### Exercise description
Output exactly the first line of the listing and each line after it, through the line that contains "tuple --- HF"; add nothing else.

### Data

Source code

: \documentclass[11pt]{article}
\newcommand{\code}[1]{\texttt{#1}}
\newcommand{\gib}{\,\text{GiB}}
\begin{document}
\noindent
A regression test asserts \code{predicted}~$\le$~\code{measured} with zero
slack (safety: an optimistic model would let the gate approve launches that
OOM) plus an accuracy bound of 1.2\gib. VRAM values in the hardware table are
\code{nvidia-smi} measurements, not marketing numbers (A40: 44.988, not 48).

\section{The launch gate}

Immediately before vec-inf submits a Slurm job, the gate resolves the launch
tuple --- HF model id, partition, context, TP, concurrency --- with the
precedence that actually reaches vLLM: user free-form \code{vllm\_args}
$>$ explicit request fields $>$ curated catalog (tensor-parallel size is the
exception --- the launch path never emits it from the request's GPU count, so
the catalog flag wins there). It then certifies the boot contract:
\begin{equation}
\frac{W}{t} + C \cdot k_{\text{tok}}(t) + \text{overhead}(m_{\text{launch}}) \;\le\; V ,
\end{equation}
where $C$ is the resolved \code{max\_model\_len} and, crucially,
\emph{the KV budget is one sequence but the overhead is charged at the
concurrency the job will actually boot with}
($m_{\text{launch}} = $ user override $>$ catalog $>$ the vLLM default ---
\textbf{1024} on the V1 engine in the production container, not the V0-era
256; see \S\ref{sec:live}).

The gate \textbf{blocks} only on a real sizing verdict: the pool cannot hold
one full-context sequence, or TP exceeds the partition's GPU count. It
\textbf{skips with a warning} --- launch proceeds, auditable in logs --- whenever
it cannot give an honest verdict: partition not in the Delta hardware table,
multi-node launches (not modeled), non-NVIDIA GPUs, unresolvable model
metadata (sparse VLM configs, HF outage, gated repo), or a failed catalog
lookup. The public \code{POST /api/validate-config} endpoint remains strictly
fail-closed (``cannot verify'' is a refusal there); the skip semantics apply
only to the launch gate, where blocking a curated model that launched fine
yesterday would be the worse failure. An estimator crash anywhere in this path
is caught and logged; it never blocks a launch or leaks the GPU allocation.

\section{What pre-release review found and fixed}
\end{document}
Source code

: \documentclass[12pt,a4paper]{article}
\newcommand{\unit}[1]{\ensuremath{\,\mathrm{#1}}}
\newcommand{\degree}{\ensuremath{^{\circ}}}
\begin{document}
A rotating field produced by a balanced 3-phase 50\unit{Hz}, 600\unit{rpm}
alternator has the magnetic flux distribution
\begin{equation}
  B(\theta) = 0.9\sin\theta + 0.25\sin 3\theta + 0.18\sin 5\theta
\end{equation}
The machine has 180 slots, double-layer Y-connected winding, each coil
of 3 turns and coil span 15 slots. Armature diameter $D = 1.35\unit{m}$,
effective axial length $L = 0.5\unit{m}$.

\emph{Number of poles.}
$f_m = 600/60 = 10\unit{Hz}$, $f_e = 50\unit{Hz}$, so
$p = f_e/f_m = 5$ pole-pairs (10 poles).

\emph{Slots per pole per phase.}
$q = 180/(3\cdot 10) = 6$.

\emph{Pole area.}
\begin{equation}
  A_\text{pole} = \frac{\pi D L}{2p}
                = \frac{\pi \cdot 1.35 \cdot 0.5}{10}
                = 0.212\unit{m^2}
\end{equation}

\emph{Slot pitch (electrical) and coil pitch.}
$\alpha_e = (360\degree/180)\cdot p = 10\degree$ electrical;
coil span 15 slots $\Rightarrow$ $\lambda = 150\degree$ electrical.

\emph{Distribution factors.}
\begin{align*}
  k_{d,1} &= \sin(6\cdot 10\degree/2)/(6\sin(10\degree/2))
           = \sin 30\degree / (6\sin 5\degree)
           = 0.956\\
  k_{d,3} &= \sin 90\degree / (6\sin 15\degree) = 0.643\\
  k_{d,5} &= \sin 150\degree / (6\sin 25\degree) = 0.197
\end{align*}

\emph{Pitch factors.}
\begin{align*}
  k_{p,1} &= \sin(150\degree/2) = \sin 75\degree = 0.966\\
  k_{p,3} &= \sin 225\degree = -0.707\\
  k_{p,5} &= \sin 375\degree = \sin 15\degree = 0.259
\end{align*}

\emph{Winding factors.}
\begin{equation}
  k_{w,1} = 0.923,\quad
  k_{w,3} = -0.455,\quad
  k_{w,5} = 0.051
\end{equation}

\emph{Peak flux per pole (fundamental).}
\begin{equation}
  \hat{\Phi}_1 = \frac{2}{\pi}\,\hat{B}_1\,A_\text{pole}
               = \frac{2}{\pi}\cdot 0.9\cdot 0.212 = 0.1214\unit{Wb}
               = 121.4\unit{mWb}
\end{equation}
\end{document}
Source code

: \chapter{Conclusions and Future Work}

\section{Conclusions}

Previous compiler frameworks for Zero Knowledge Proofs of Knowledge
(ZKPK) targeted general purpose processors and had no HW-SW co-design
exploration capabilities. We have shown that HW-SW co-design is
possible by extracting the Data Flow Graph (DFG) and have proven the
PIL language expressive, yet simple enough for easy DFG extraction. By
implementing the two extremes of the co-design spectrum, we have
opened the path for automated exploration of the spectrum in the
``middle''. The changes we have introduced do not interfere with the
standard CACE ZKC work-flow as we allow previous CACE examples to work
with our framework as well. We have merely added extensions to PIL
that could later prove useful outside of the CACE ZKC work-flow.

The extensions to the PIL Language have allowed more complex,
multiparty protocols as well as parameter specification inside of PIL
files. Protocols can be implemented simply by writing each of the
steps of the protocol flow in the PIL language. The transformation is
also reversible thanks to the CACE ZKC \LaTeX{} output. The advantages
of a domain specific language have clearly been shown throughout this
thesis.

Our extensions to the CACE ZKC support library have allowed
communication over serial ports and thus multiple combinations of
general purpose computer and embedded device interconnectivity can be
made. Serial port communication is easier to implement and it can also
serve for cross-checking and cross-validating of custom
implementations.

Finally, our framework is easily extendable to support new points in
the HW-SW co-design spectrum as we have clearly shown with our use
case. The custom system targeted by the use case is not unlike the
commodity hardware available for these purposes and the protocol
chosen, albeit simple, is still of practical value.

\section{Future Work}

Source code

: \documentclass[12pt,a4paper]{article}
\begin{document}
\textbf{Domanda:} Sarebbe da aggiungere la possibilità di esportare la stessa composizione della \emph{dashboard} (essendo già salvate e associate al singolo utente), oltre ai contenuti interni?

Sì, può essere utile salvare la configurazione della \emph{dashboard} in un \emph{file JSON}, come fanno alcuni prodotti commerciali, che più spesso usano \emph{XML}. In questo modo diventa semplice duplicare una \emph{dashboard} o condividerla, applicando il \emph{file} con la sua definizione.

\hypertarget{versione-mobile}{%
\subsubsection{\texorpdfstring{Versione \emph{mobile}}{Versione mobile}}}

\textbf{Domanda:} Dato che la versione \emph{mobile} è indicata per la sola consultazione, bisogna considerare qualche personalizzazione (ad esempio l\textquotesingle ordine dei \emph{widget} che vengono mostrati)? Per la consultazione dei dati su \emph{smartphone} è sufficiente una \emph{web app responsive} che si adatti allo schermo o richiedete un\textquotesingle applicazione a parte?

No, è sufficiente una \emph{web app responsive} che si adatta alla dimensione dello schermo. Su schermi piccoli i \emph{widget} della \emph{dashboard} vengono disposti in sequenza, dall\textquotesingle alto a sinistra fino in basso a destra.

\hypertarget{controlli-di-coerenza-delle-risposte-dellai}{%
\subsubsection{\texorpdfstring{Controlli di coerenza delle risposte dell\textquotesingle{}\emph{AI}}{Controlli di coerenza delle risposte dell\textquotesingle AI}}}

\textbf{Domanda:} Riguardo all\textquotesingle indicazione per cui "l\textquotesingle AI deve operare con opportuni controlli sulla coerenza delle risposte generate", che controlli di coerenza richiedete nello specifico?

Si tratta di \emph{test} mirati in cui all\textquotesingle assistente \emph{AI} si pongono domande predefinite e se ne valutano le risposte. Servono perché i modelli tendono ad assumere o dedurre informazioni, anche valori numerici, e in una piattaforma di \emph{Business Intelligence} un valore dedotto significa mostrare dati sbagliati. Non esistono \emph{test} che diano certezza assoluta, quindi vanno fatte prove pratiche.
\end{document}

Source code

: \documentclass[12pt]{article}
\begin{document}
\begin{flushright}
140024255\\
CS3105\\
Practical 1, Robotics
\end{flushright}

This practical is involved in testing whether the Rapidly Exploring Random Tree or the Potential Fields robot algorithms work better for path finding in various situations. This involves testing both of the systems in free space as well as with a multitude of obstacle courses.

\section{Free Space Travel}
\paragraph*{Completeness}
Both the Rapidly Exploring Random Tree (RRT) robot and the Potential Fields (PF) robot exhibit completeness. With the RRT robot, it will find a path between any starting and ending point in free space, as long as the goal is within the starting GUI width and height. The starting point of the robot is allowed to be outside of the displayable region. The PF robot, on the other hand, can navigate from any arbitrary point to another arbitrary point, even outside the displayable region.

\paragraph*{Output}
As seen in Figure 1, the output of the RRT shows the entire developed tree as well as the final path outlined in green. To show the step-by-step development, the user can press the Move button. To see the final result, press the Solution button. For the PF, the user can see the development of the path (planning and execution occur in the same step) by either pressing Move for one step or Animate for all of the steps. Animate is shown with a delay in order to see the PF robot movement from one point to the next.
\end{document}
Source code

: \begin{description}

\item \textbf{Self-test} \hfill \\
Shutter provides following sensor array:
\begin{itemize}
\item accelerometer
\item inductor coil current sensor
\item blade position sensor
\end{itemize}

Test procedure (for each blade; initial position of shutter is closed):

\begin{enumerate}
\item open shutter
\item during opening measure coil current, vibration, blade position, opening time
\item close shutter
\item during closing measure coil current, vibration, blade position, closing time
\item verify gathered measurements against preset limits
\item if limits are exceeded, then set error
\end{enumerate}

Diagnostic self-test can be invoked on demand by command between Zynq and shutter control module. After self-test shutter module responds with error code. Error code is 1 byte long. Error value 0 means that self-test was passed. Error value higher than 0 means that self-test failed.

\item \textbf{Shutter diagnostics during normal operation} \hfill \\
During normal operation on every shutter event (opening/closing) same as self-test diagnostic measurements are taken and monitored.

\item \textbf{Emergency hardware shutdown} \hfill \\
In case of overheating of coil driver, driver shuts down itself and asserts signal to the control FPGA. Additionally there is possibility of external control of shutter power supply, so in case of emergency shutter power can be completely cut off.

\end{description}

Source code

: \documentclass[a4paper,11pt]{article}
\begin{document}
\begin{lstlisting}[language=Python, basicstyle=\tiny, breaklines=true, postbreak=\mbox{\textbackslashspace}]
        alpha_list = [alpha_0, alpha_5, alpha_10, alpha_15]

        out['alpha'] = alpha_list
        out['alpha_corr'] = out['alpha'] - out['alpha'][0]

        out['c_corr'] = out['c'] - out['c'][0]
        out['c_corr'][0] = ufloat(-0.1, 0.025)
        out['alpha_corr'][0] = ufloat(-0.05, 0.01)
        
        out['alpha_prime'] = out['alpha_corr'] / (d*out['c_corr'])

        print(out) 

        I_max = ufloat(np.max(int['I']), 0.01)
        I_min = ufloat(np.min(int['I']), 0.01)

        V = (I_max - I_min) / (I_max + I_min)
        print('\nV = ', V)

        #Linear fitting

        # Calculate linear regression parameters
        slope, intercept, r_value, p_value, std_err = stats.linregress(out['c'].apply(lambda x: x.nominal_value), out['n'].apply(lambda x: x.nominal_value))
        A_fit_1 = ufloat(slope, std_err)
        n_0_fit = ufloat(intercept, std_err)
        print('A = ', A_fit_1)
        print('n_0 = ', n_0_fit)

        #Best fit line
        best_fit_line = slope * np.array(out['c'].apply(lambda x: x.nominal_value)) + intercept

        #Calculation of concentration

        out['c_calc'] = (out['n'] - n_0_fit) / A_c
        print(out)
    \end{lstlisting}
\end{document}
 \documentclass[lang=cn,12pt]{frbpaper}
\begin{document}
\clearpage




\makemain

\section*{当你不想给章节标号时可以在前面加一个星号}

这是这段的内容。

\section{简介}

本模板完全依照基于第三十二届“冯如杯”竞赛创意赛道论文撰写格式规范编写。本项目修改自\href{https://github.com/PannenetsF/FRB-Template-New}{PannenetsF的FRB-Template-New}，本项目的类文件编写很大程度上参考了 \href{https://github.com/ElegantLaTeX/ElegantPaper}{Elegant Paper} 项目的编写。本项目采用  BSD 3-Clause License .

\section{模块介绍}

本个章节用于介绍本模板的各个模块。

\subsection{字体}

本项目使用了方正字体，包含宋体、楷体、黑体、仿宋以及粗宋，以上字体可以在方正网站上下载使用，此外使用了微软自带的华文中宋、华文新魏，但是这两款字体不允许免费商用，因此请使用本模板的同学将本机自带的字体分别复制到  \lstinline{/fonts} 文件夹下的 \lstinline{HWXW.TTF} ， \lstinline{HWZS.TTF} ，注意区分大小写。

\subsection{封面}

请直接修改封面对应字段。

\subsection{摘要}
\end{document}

### Solved problem
Source code

: \documentclass[11pt]{article}
\newcommand{\code}[1]{\texttt{#1}}
\newcommand{\gib}{\,\text{GiB}}
\begin{document}
\noindent
A regression test asserts \code{predicted}~$\le$~\code{measured} with zero
slack (safety: an optimistic model would let the gate approve launches that
OOM) plus an accuracy bound of 1.2\gib. VRAM values in the hardware table are
\code{nvidia-smi} measurements, not marketing numbers (A40: 44.988, not 48).

\section{The launch gate}

Immediately before vec-inf submits a Slurm job, the gate resolves the launch
tuple --- HF model id, partition, context, TP, concurrency --- with the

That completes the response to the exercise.